### [What to do]
Your answer must consist of every line from the data below that includes the word "Created".

### [Data extracts]
+++++

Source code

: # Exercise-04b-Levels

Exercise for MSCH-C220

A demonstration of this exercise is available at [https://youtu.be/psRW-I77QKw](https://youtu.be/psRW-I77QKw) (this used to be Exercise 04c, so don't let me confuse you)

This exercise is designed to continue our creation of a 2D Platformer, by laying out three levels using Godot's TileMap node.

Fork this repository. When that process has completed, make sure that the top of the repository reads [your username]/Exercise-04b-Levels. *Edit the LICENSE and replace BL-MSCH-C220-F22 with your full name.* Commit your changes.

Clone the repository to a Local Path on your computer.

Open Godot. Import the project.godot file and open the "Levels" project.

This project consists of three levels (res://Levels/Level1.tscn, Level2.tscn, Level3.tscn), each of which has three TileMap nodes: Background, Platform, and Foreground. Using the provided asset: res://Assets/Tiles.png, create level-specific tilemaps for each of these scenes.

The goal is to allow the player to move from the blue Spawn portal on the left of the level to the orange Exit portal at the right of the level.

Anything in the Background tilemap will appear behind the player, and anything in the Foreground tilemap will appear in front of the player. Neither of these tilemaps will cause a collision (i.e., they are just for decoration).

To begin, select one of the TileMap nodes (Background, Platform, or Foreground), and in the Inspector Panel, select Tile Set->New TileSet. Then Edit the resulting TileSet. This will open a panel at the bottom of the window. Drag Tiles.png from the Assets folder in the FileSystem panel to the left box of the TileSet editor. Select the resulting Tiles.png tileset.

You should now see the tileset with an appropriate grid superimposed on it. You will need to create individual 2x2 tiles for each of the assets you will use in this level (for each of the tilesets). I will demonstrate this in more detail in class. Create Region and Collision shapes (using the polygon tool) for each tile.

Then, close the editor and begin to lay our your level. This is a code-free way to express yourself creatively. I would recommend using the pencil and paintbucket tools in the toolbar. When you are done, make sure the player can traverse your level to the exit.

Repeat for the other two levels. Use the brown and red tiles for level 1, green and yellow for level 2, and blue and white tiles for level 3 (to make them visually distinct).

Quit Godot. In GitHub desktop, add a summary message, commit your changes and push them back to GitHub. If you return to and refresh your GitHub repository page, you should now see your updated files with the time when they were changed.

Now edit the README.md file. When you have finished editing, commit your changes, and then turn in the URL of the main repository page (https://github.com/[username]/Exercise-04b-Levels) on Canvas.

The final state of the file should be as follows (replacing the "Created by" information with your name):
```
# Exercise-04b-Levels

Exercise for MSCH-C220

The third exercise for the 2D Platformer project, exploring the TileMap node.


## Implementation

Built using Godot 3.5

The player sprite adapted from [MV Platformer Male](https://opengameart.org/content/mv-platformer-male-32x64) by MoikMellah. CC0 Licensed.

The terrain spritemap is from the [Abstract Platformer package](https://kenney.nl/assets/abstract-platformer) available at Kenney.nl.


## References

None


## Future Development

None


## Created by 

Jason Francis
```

+++++

### [Reply]
The final state of the file should be as follows (replacing the "Created by" information with your name):
## Created by 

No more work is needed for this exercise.